Data under study section start

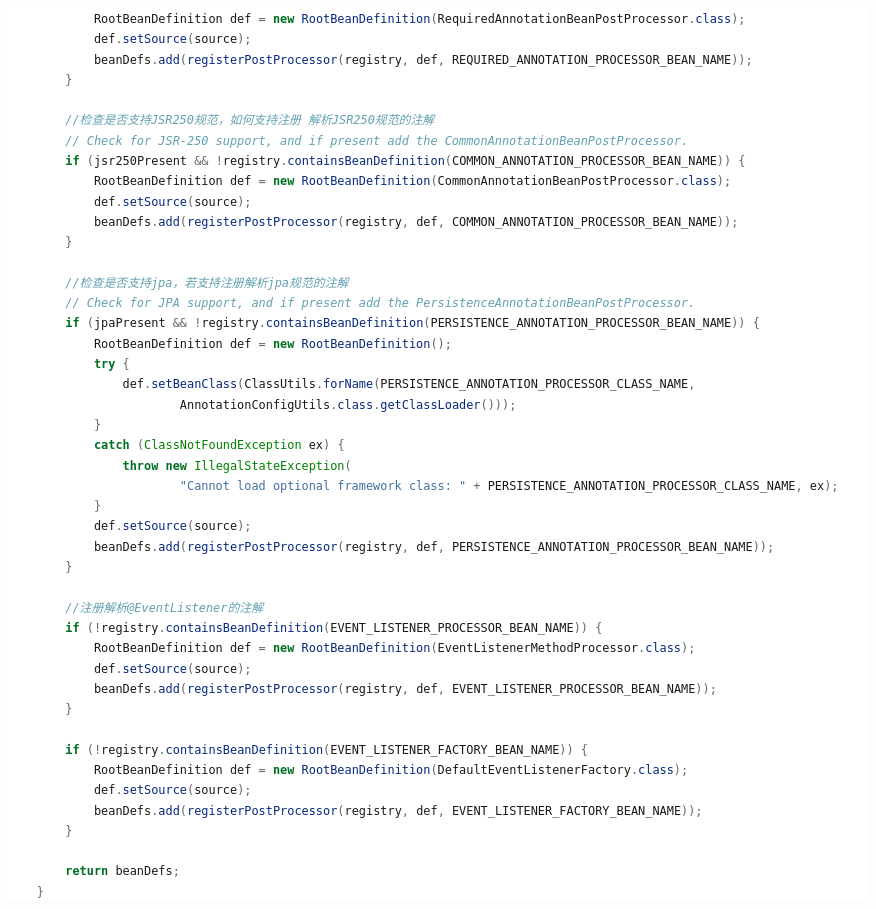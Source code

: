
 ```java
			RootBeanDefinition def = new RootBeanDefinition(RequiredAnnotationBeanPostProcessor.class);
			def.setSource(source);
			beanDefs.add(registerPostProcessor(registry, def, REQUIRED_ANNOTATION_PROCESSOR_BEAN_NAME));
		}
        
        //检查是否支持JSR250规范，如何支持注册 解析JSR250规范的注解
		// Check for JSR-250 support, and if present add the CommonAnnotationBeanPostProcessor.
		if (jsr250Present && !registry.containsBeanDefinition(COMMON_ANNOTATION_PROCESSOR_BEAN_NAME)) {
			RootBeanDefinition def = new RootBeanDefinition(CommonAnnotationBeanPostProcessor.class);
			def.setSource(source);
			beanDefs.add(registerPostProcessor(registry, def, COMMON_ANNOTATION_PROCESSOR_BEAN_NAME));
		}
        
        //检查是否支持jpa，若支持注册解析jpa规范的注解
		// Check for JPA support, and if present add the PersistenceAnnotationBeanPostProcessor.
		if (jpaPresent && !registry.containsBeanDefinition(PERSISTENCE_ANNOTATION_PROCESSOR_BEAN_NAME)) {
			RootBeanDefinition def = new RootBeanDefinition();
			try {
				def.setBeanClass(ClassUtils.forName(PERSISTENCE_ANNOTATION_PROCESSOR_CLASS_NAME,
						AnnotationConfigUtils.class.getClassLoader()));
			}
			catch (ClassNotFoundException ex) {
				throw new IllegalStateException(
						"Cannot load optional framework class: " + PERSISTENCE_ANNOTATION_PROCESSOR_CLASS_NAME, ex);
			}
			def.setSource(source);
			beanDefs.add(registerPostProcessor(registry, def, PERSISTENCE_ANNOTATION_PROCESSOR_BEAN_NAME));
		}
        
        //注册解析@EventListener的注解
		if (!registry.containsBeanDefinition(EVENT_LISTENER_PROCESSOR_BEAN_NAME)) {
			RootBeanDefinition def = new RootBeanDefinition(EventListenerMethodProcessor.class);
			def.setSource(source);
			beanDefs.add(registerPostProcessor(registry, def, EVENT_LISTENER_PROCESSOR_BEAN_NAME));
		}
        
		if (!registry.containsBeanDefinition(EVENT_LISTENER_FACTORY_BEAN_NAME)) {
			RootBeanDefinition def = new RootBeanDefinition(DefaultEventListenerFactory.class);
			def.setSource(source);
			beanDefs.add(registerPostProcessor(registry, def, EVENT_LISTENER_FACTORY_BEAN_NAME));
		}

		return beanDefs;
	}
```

Data under study section end

What the task requires =
Among the lines above, the ones holding the word "support" must be counted; only that count is to be given.

Output of the exercise =
2